- _Dataset extract_:
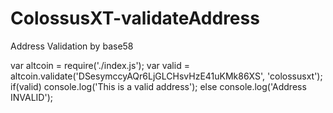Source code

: # ColossusXT-validateAddress
Address Validation by base58

var altcoin = require('./index.js');
var valid = altcoin.validate('DSesymccyAQr6LjGLCHsvHzE41uKMk86XS', 'colossusxt');
if(valid)
	console.log('This is a valid address');
else
	console.log('Address INVALID');
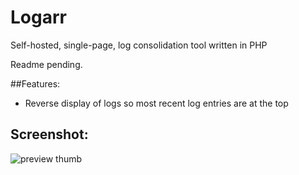 # Logarr
Self-hosted, single-page, log consolidation tool written in PHP

Readme pending. 

##Features:

 - Reverse display of logs so most recent log entries are at the top
 
## Screenshot:



![preview thumb](http://i.imgur.com/mmUvZpV.png)

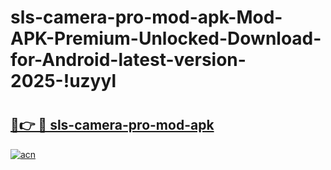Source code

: # sls-camera-pro-mod-apk-Mod-APK-Premium-Unlocked-Download-for-Android-latest-version-2025-!uzyyl

# <h2><a href="https://egsto8.esa.edu.pl?title=sls-camera-pro-mod-apk&ref=uzyyl">🔗👉 🔴 sls-camera-pro-mod-apk</a></h2>

[![acn](https://github.com/user-attachments/assets/0f9c940e-d8b0-45ae-aac7-cd30a18b3e1c)](https://egsto8.esa.edu.pl?title=sls-camera-pro-mod-apk&ref=uzyyl)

- _Work order_:
The copy must begin at the line containing "Self-hosted, single-page, log" and end at the last line of the data above, with every line retyped exactly and no pictures included.

- _Exercise solution_:
Self-hosted, single-page, log consolidation tool written in PHP

Readme pending. 

##Features:

 - Reverse display of logs so most recent log entries are at the top
 
## Screenshot:



![preview thumb](http://i.imgur.com/mmUvZpV.png)

Source code

: # sls-camera-pro-mod-apk-Mod-APK-Premium-Unlocked-Download-for-Android-latest-version-2025-!uzyyl

# <h2><a href="https://egsto8.esa.edu.pl?title=sls-camera-pro-mod-apk&ref=uzyyl">🔗👉 🔴 sls-camera-pro-mod-apk</a></h2>

[![acn](https://github.com/user-attachments/assets/0f9c940e-d8b0-45ae-aac7-cd30a18b3e1c)](https://egsto8.esa.edu.pl?title=sls-camera-pro-mod-apk&ref=uzyyl)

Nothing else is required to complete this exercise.